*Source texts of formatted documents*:
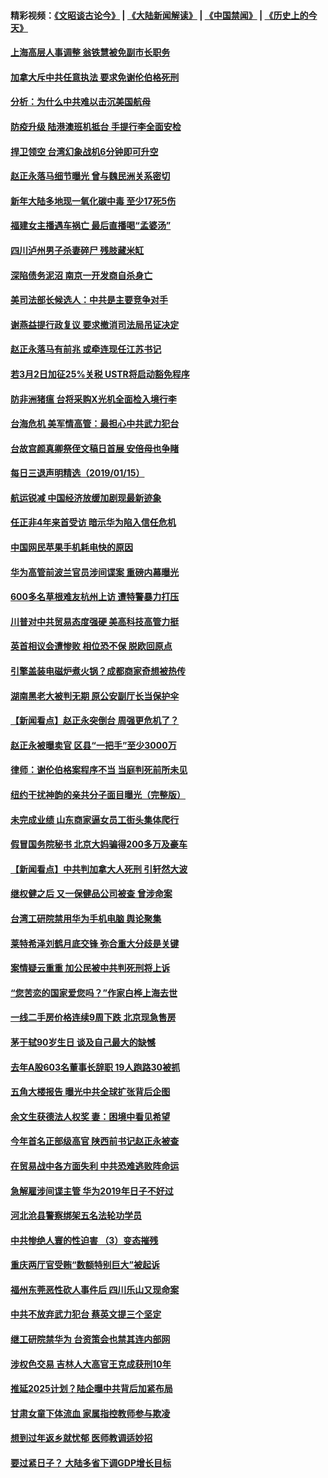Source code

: #### 精彩视频：[《文昭谈古论今》](https://github.com/gfw-breaker/wenzhao/blob/master/README.md?t=01161230) | [《大陆新闻解读》](https://github.com/gfw-breaker/ntdtv-comedy/blob/master/README.md?t=01161230) | [《中国禁闻》](https://github.com/gfw-breaker/ntdtv-news/blob/master/README.md?t=01161230) | [《历史上的今天》](https://github.com/gfw-breaker/today-in-history/blob/master/README.md?t=01161230) 

#### [上海高层人事调整 翁铁慧被免副市长职务](../pages/nsc413/n10979070.md?t=01161230) 


#### [加拿大斥中共任意执法 要求免谢伦伯格死刑](../pages/nsc413/n10979429.md?t=01161230) 

#### [分析：为什么中共难以击沉美国航母](../pages/nsc413/n10979292.md?t=01161230) 

#### [防疫升级 陆港澳班机抵台 手提行李全面安检](../pages/nsc413/n10979138.md?t=01161230) 

#### [捍卫领空 台湾幻象战机6分钟即可升空](../pages/nsc413/n10978855.md?t=01161230) 

#### [赵正永落马细节曝光 曾与魏民洲关系密切](../pages/nsc413/n10978797.md?t=01161230) 

#### [新年大陆多地现一氧化碳中毒 至少17死5伤](../pages/nsc413/n10978653.md?t=01161230) 

#### [福建女主播遇车祸亡 最后直播喝“孟婆汤”](../pages/nsc413/n10978708.md?t=01161230) 

#### [四川泸州男子杀妻碎尸 残肢藏米缸](../pages/nsc413/n10978439.md?t=01161230) 

#### [深陷债务泥沼 南京一开发商自杀身亡](../pages/nsc413/n10978517.md?t=01161230) 

#### [美司法部长候选人：中共是主要竞争对手](../pages/nsc413/n10978457.md?t=01161230) 

#### [谢燕益提行政复议 要求撤消司法局吊证决定](../pages/nsc413/n10978446.md?t=01161230) 

#### [赵正永落马有前兆 或牵连现任江苏书记](../pages/nsc413/n10978408.md?t=01161230) 

#### [若3月2日加征25%关税 USTR将启动豁免程序](../pages/nsc413/n10978421.md?t=01161230) 

#### [防非洲猪瘟 台将采购X光机全面检入境行李](../pages/nsc413/n10978357.md?t=01161230) 

#### [台海危机 美军情高管：最担心中共武力犯台](../pages/nsc413/n10978241.md?t=01161230) 

#### [台故宫颜真卿祭侄文稿日首展 安倍母也争睹](../pages/nsc413/n10978253.md?t=01161230) 

#### [每日三退声明精选（2019/01/15）](../pages/nsc413/n10978381.md?t=01161230) 

#### [航运锐减 中国经济放缓加剧现最新迹象](../pages/nsc413/n10978088.md?t=01161230) 

#### [任正非4年来首受访 暗示华为陷入信任危机](../pages/nsc413/n10977688.md?t=01161230) 

#### [中国网民苹果手机耗电快的原因](../pages/nsc413/n10977534.md?t=01161230) 

#### [华为高管前波兰官员涉间谍案 重磅内幕曝光](../pages/nsc413/n10978092.md?t=01161230) 

#### [600多名草根难友杭州上访 遭特警暴力打压](../pages/nsc413/n10977720.md?t=01161230) 

#### [川普对中共贸易态度强硬 美高科技高管力挺](../pages/nsc413/n10977844.md?t=01161230) 

#### [英首相议会遭惨败 相位恐不保 脱欧回原点](../pages/nsc413/n10977981.md?t=01161230) 

#### [引擎盖装电磁炉煮火锅？成都商家奇想被热传](../pages/nsc413/n10978046.md?t=01161230) 

#### [湖南黑老大被判无期 原公安副厅长当保护伞](../pages/nsc413/n10977930.md?t=01161230) 

#### [【新闻看点】赵正永突倒台 周强更危机了？](../pages/nsc413/n10977794.md?t=01161230) 

#### [赵正永被曝卖官 区县“一把手”至少3000万](../pages/nsc413/n10977816.md?t=01161230) 

#### [律师：谢伦伯格案程序不当 当庭判死前所未见](../pages/nsc413/n10977889.md?t=01161230) 

#### [纽约干扰神韵的亲共分子面目曝光（完整版）](../pages/nsc413/n10977993.md?t=01161230) 

#### [未完成业绩 山东商家逼女员工街头集体爬行](../pages/nsc413/n10977802.md?t=01161230) 

#### [假冒国务院秘书 北京大妈骗得200多万及豪车](../pages/nsc413/n10977474.md?t=01161230) 

#### [【新闻看点】中共判加拿大人死刑 引轩然大波](../pages/nsc413/n10977667.md?t=01161230) 

#### [继权健之后 又一保健品公司被查 曾涉命案](../pages/nsc413/n10977849.md?t=01161230) 

#### [台湾工研院禁用华为手机电脑 舆论聚集](../pages/nsc413/n10977350.md?t=01161230) 

#### [莱特希泽刘鹤月底交锋 弥合重大分歧是关键](../pages/nsc413/n10977740.md?t=01161230) 

#### [案情疑云重重 加公民被中共判死刑将上诉](../pages/nsc413/n10977650.md?t=01161230) 

#### [“您苦恋的国家爱您吗？”作家白桦上海去世](../pages/nsc413/n10977520.md?t=01161230) 

#### [一线二手房价格连续9周下跌 北京现急售房](../pages/nsc413/n10977758.md?t=01161230) 

#### [茅于轼90岁生日 谈及自己最大的缺憾](../pages/nsc413/n10977421.md?t=01161230) 

#### [去年A股603名董事长辞职 19人跑路30被抓](../pages/nsc413/n10977654.md?t=01161230) 

#### [五角大楼报告 曝光中共全球扩张背后企图](../pages/nsc413/n10977657.md?t=01161230) 

#### [余文生获德法人权奖 妻：困境中看见希望](../pages/nsc413/n10976147.md?t=01161230) 

#### [今年首名正部级高官 陕西前书记赵正永被查](../pages/nsc413/n10977431.md?t=01161230) 

#### [在贸易战中各方面失利 中共恐难逃败阵命运](../pages/nsc413/n10977366.md?t=01161230) 

#### [急解雇涉间谍主管 华为2019年日子不好过](../pages/nsc413/n10976038.md?t=01161230) 

#### [河北沧县警察绑架五名法轮功学员](../pages/nsc413/n10975512.md?t=01161230) 


#### [中共惨绝人寰的性迫害 （3）变态摧残](../pages/nsc413/n10920558.md?t=01161230) 

#### [重庆两厅官受贿“数额特别巨大”被起诉](../pages/nsc413/n10977082.md?t=01161230) 

#### [福州东莞恶性砍人事件后 四川乐山又现命案](../pages/nsc413/n10976821.md?t=01161230) 

#### [中共不放弃武力犯台 蔡英文提三个坚定](../pages/nsc413/n10976997.md?t=01161230) 

#### [继工研院禁华为 台资策会也禁其连内部网](../pages/nsc413/n10976937.md?t=01161230) 

#### [涉权色交易 吉林人大高官王克成获刑10年](../pages/nsc413/n10976904.md?t=01161230) 

#### [推延2025计划？陆企曝中共背后加紧布局](../pages/nsc413/n10976795.md?t=01161230) 

#### [甘肃女童下体流血 家属指控教师参与欺凌](../pages/nsc413/n10976372.md?t=01161230) 

#### [想到过年返乡就忧郁 医师教调适妙招](../pages/nsc413/n10976777.md?t=01161230) 

#### [要过紧日子？ 大陆多省下调GDP增长目标](../pages/nsc413/n10976256.md?t=01161230) 


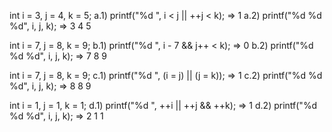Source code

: int i = 3, j = 4, k = 5;
a.1) printf("%d ", i < j || ++j < k); => 1
a.2) printf("%d %d %d", i, j, k); => 3 4 5

int i = 7, j = 8, k = 9;
b.1) printf("%d ", i - 7 && j++ < k); => 0
b.2) printf("%d %d %d", i, j, k); => 7 8 9

int i = 7, j = 8, k = 9;
c.1) printf("%d ", (i = j) || (j = k)); => 1
c.2) printf("%d %d %d", i, j, k); => 8 8 9

int i = 1, j = 1, k = 1;
d.1) printf("%d ", ++i || ++j && ++k); => 1
d.2) printf("%d %d %d", i, j, k); => 2 1 1
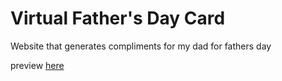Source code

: # Virtual Father's Day Card
Website that generates compliments for my dad for fathers day

preview [here](https://htmlpreview.github.io/?https://github.com/Gallahad072/Fathers-Day-Card/blob/master/index.html)
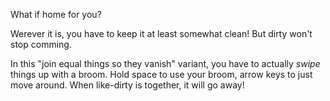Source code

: What if home for you?

Werever it is, you have to keep it at least somewhat clean!
But dirty won't stop comming.

In this "join equal things so they vanish" variant,
you have to actually _swipe_ things up with a broom.
Hold space to use your broom, arrow keys to just
move around. When like-dirty is together, it will
go away!
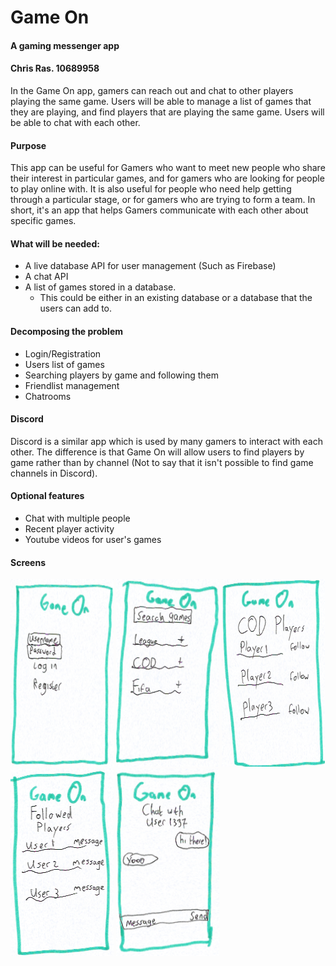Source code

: # Game On
#### A gaming messenger app
#### Chris Ras. 10689958

In the Game On app, gamers can reach out and chat to other players playing the same game. Users will be able to manage a list of games that they are playing, and find players that are playing the same game. Users will be able to chat with each other. 

#### Purpose
This app can be useful for Gamers who want to meet new people who share their interest in particular games, and for gamers who are looking for people to play online with. It is also useful for people who need help getting through a particular stage, or for gamers who are trying to form a team. In short, it's an app that helps Gamers communicate with each other about specific games. 

#### What will be needed:
* A live database API for user management (Such as Firebase)
* A chat API
* A list of games stored in a database.
  * This could be either in an existing database or a database that the users can add to.

#### Decomposing the problem
* Login/Registration
* Users list of games
* Searching players by game and following them
* Friendlist management
* Chatrooms

#### Discord
Discord is a similar app which is used by many gamers to interact with each other. The difference is that Game On will allow users to find players by game rather than by channel (Not to say that it isn't possible to find game channels in Discord). 

#### Optional features
* Chat with multiple people
* Recent player activity
* Youtube videos for user's games

#### Screens
<img src="https://github.com/cmdras/GameOn/blob/master/doc/LoginScreen.png" alt="Login Screen" width="165" height="300"> <img src="https://github.com/cmdras/GameOn/blob/master/doc/GameSearchScreen.png" alt="Game Search Screen" width="165" height="300"> <img src="https://github.com/cmdras/GameOn/blob/master/doc/GamePlayersScreen.png" alt="Game Players Screen" width="165" height="300"> <img src="https://github.com/cmdras/GameOn/blob/master/doc/FollowedPlayersScreen.png" alt="Followed Players screen" width="165" height="300"> <img src="https://github.com/cmdras/GameOn/blob/master/doc/ChatScreen.png" alt="Chat Screen" width="165" height="300">
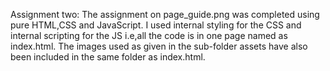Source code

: Assignment two:
The assignment on page_guide.png was completed using pure HTML,CSS and JavaScript.
I used internal styling for the CSS and internal scripting for the JS i.e,all the code is in one page named as index.html.
The images used as given in the sub-folder assets have also been included in the same folder as index.html.
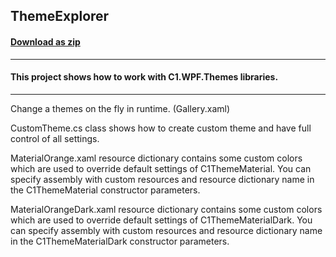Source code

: ## ThemeExplorer
#### [Download as zip](https://grapecity.github.io/DownGit/#/home?url=https://github.com/GrapeCity/ComponentOne-WPF-Samples/tree/master/NET_8/Themes/ThemeExplorer)
____
#### This project shows how to work with C1.WPF.Themes libraries.
____
Change a themes on the fly in runtime. (Gallery.xaml)

CustomTheme.cs class shows how to create custom theme and have full control of all settings. 

MaterialOrange.xaml resource dictionary contains some custom colors which are used to override default settings of C1ThemeMaterial. 
You can specify assembly with custom resources and resource dictionary name in the C1ThemeMaterial constructor parameters.

MaterialOrangeDark.xaml resource dictionary contains some custom colors which are used to override default settings of C1ThemeMaterialDark. 
You can specify assembly with custom resources and resource dictionary name in the C1ThemeMaterialDark constructor parameters.
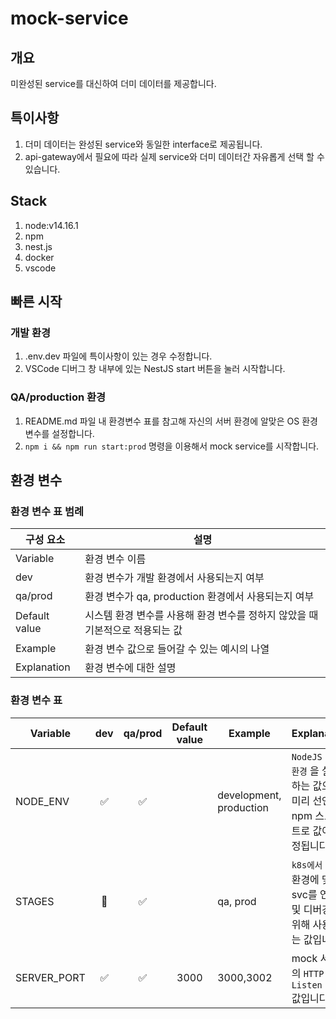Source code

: # mock-service

## 개요

미완성된 service를 대신하여 더미 데이터를 제공합니다.

## 특이사항

1. 더미 데이터는 완성된 service와 동일한 interface로 제공됩니다.
1. api-gateway에서 필요에 따라 실제 service와 더미 데이터간 자유롭게 선택 할 수 있습니다.

## Stack

1. node:v14.16.1
1. npm
1. nest.js
1. docker
1. vscode

## 빠른 시작

### 개발 환경

1. .env.dev 파일에 특이사항이 있는 경우 수정합니다.
1. VSCode 디버그 창 내부에 있는 NestJS start 버튼을 눌러 시작합니다.

### QA/production 환경

1. README.md 파일 내 환경변수 표를 참고해 자신의 서버 환경에 알맞은 OS 환경변수를 설정합니다.
1. `npm i && npm run start:prod` 명령을 이용해서 mock service를 시작합니다.

## 환경 변수

### 환경 변수 표 범례

| 구성 요소     | 설명                                                                          |
| ------------- | ----------------------------------------------------------------------------- |
| Variable      | 환경 변수 이름                                                                |
| dev           | 환경 변수가 개발 환경에서 사용되는지 여부                                     |
| qa/prod       | 환경 변수가 qa, production 환경에서 사용되는지 여부                           |
| Default value | 시스템 환경 변수를 사용해 환경 변수를 정하지 않았을 때 기본적으로 적용되는 값 |
| Example       | 환경 변수 값으로 들어갈 수 있는 예시의 나열                                   |
| Explanation   | 환경 변수에 대한 설명                                                         |

### 환경 변수 표

| Variable    | dev | qa/prod | Default value | Example                 | Explanation                                                                        |
| ----------- | :-: | :-----: | :-----------: | ----------------------- | ---------------------------------------------------------------------------------- |
| NODE_ENV    | ✅  |   ✅    |               | development, production | `NodeJS 실행 환경` 을 설정하는 값으로, 미리 선언한 npm 스크립트로 값이 설정됩니다. |
| STAGES      | 🚫  |   ✅    |               | qa, prod                | `k8s에서` 실행 환경에 맞는 svc를 연결 및 디버깅을 위해 사용되는 값입니다.          |
| SERVER_PORT | ✅  |   ✅    |     3000      | 3000,3002               | mock 서비스의 `HTTP Listen port` 값입니다.                                         |
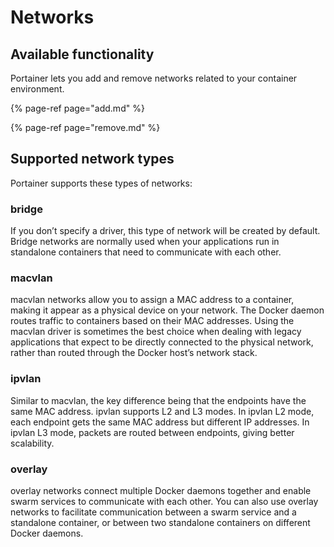 # Networks

## Available functionality

Portainer lets you add and remove networks related to your container environment.

{% page-ref page="add.md" %}

{% page-ref page="remove.md" %}

## Supported network types

Portainer supports these types of networks:

### bridge

If you don’t specify a driver, this type of network will be created by default. Bridge networks are normally used when your applications run in standalone containers that need to communicate with each other.

### macvlan

macvlan networks allow you to assign a MAC address to a container, making it appear as a physical device on your network. The Docker daemon routes traffic to containers based on their MAC addresses. Using the macvlan driver is sometimes the best choice when dealing with legacy applications that expect to be directly connected to the physical network, rather than routed through the Docker host’s network stack.

### ipvlan

Similar to macvlan, the key difference being that the endpoints have the same MAC address. ipvlan supports L2 and L3 modes. In ipvlan L2 mode, each endpoint gets the same MAC address but different IP addresses. In ipvlan L3 mode, packets are routed between endpoints, giving better scalability.

### overlay

overlay networks connect multiple Docker daemons together and enable swarm services to communicate with each other. You can also use overlay networks to facilitate communication between a swarm service and a standalone container, or between two standalone containers on different Docker daemons.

*WHAT THIS TASK INVOLVES*: Which lines above hold the string "Card"? Copy every one of them.

*ANSWER TO THIS EXERCISE*:
: # Virtual Father's Day Card
preview [here](https://htmlpreview.github.io/?https://github.com/Gallahad072/Fathers-Day-Card/blob/master/index.html)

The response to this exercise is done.